There is a certain aesthetic one expects from a Paul Greengrass film. 22 July doesn’t veer far from his signature style, but it is subtler in its affect. While there is a lot of handheld work in his depiction of the horrible 2011 terrorist attack upon a group of Labour Party Youth campers in Norway, overall the film is toned down in that regard. You won’t need Dramamine to watch it.
More importantly, this is Greengrass in United 93 – and more to the point, Bloody Sunday mode. 22 July is a searing look at not only the event that left 77 young people dead, but also the aftermath. What it takes for a terribly wounded survivor (Viljar Hanssen – played with crushing vulnerability by Jonas Strand Gravil) to not only survive his physical injuries, but the emotional ones as well. Which cut much deeper than the bullets that pierced his body.

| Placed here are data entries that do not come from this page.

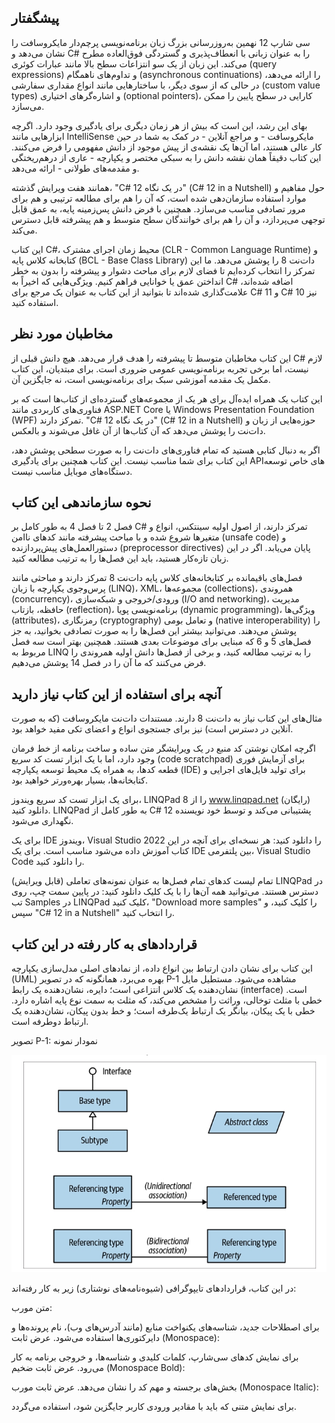 ## پیشگفتار

سی شارپ 12 نهمین به‌روزرسانی بزرگ زبان برنامه‌نویسی پرچم‌دار مایکروسافت را نشان می‌دهد و C# را به عنوان زبانی با انعطاف‌پذیری و گستردگی فوق‌العاده مطرح می‌کند. این زبان از یک سو انتزاعات سطح بالا مانند عبارات کوئری (query expressions) و تداوم‌های ناهمگام (asynchronous continuations) را ارائه می‌دهد، در حالی که از سوی دیگر، با ساختارهایی مانند انواع مقداری سفارشی (custom value types) و اشاره‌گرهای اختیاری (optional pointers)، کارایی در سطح پایین را ممکن می‌سازد.

بهای این رشد، این است که بیش از هر زمان دیگری برای یادگیری وجود دارد. اگرچه ابزارهایی مانند IntelliSense مایکروسافت - و مراجع آنلاین - در کمک به شما در حین کار عالی هستند، اما آن‌ها یک نقشه‌ی از پیش موجود از دانش مفهومی را فرض می‌کنند. این کتاب دقیقاً همان نقشه دانش را به سبکی مختصر و یکپارچه - عاری از درهم‌ریختگی و مقدمه‌های طولانی - ارائه می‌دهد.

همانند هفت ویرایش گذشته، "C# 12 در یک نگاه" (C# 12 in a Nutshell) حول مفاهیم و موارد استفاده سازمان‌دهی شده است، که آن را هم برای مطالعه ترتیبی و هم برای مرور تصادفی مناسب می‌سازد. همچنین با فرض دانش پس‌زمینه پایه، به عمق قابل توجهی می‌پردازد، و آن را هم برای خوانندگان سطح متوسط و هم پیشرفته قابل دسترس می‌کند.

این کتاب C#، محیط زمان اجرای مشترک (CLR - Common Language Runtime) و کتابخانه کلاس پایه (BCL - Base Class Library) دات‌نت 8 را پوشش می‌دهد. ما این تمرکز را انتخاب کرده‌ایم تا فضای لازم برای مباحث دشوار و پیشرفته را بدون به خطر انداختن عمق یا خوانایی فراهم کنیم. ویژگی‌هایی که اخیراً به C# اضافه شده‌اند، علامت‌گذاری شده‌اند تا بتوانید از این کتاب به عنوان یک مرجع برای C# 11 و C# 10 نیز استفاده کنید.

## مخاطبان مورد نظر

این کتاب مخاطبان متوسط تا پیشرفته را هدف قرار می‌دهد. هیچ دانش قبلی از C# لازم نیست، اما برخی تجربه برنامه‌نویسی عمومی ضروری است. برای مبتدیان، این کتاب مکمل یک مقدمه آموزشی سبک برای برنامه‌نویسی است، نه جایگزین آن.

این کتاب یک همراه ایده‌آل برای هر یک از مجموعه‌های گسترده‌ای از کتاب‌ها است که بر فناوری‌های کاربردی مانند ASP.NET Core یا Windows Presentation Foundation (WPF) تمرکز دارند. "C# 12 در یک نگاه" (C# 12 in a Nutshell) حوزه‌هایی از زبان و دات‌نت را پوشش می‌دهد که آن کتاب‌ها از آن غافل می‌شوند و بالعکس.

اگر به دنبال کتابی هستید که تمام فناوری‌های دات‌نت را به صورت سطحی پوشش دهد، این کتاب برای شما مناسب نیست. این کتاب همچنین برای یادگیری APIهای خاص توسعه دستگاه‌های موبایل مناسب نیست.

## نحوه سازماندهی این کتاب

فصل 2 تا فصل 4 به طور کامل بر C# تمرکز دارند، از اصول اولیه سینتکس، انواع و متغیرها شروع شده و با مباحث پیشرفته مانند کدهای ناامن (unsafe code) و دستورالعمل‌های پیش‌پردازنده (preprocessor directives) پایان می‌یابد. اگر در این زبان تازه‌کار هستید، باید این فصل‌ها را به ترتیب مطالعه کنید.

فصل‌های باقیمانده بر کتابخانه‌های کلاس پایه دات‌نت 8 تمرکز دارند و مباحثی مانند پرس‌وجوی یکپارچه با زبان (LINQ)، XML، مجموعه‌ها (collections)، همروندی (concurrency)، ورودی/خروجی و شبکه‌سازی (I/O and networking)، مدیریت حافظه، بازتاب (reflection)، برنامه‌نویسی پویا (dynamic programming)، ویژگی‌ها (attributes)، رمزنگاری (cryptography) و تعامل بومی (native interoperability) را پوشش می‌دهند. می‌توانید بیشتر این فصل‌ها را به صورت تصادفی بخوانید، به جز فصل‌های 5 و 6 که مبنایی برای موضوعات بعدی هستند. همچنین بهتر است سه فصل مربوط به LINQ را به ترتیب مطالعه کنید، و برخی از فصل‌ها دانش اولیه همروندی را فرض می‌کنند که ما آن را در فصل 14 پوشش می‌دهیم.

## آنچه برای استفاده از این کتاب نیاز دارید

مثال‌های این کتاب نیاز به دات‌نت 8 دارند. مستندات دات‌نت مایکروسافت (که به صورت آنلاین در دسترس است) نیز برای جستجوی انواع و اعضای تکی مفید خواهد بود.

اگرچه امکان نوشتن کد منبع در یک ویرایشگر متن ساده و ساخت برنامه از خط فرمان وجود دارد، اما با یک ابزار تست کد سریع (code scratchpad) برای آزمایش فوری قطعه کدها، به همراه یک محیط توسعه یکپارچه (IDE) برای تولید فایل‌های اجرایی و کتابخانه‌ها، بسیار بهره‌ورتر خواهید بود.

برای یک ابزار تست کد سریع ویندوز، LINQPad 8 را از www.linqpad.net (رایگان) دانلود کنید. LINQPad به طور کامل از C# 12 پشتیبانی می‌کند و توسط خود نویسنده نگهداری می‌شود.

برای یک IDE ویندوز، Visual Studio 2022 را دانلود کنید: هر نسخه‌ای برای آنچه در این کتاب آموزش داده می‌شود مناسب است. برای یک IDE بین پلتفرمی، Visual Studio Code را دانلود کنید.

تمام لیست کدهای تمام فصل‌ها به عنوان نمونه‌های تعاملی (قابل ویرایش) LINQPad در دسترس هستند. می‌توانید همه آن‌ها را با یک کلیک دانلود کنید: در پایین سمت چپ، روی تب Samples در LINQPad کلیک کنید، "Download more samples" را کلیک کنید، و سپس "C# 12 in a Nutshell" را انتخاب کنید.

## قراردادهای به کار رفته در این کتاب

این کتاب برای نشان دادن ارتباط بین انواع داده، از نمادهای اصلی مدل‌سازی یکپارچه (UML) بهره می‌برد، همانگونه که در تصویر P-1 مشاهده می‌شود. مستطیل مایل نشان‌دهنده یک کلاس انتزاعی است؛ دایره، نشان‌دهنده یک رابط (interface) است. خطی با مثلث توخالی، وراثت را مشخص می‌کند، که مثلث به سمت نوع پایه اشاره دارد. خطی با یک پیکان، بیانگر یک ارتباط یک‌طرفه است؛ و خط بدون پیکان، نشان‌دهنده یک ارتباط دوطرفه است.

تصویر P-1: نمودار نمونه

<div align="center">
  
  ![Conventions-UsedThis-Book](../../assets/image/Preface01.jpeg) 
  
</div>


در این کتاب، قراردادهای تایپوگرافی (شیوه‌نامه‌های نوشتاری) زیر به کار رفته‌اند:

متن مورب:

برای اصطلاحات جدید، شناسه‌های یکنواخت منابع (مانند آدرس‌های وب)، نام پرونده‌ها و دایرکتوری‌ها استفاده می‌شود.
عرض ثابت (Monospace):

برای نمایش کدهای سی‌شارپ، کلمات کلیدی و شناسه‌ها، و خروجی برنامه به کار می‌رود.
عرض ثابت ضخیم (Monospace Bold):

بخش‌های برجسته و مهم کد را نشان می‌دهد.
عرض ثابت مورب (Monospace Italic):

برای نمایش متنی که باید با مقادیر ورودی کاربر جایگزین شود، استفاده می‌گردد.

It’s also about the futility of “why?” Why would a young man who grew up in an unremarkable way be so set on delivering such mayhem on a group of young people? As played chillingly by Anders Danielsen Lie, mass murderer Anders Behring Breivik is an alt-right enigma with delusions of grandeur. We never learn the answer to his motivations. Which felt right to me. As rational human beings, we have a desire to make sense of all things. Especially the worst of things. To accept that we can’t understand something feels like a type of failure.
22 July posits with great humanity that maybe we would be better off tending to the hurt after such an awful event. That maybe some things are beyond us. Like trying to wrap one’s head around a psychologically damaged young man with no access to empathy. It’s a bold choice. I think it’s the correct one.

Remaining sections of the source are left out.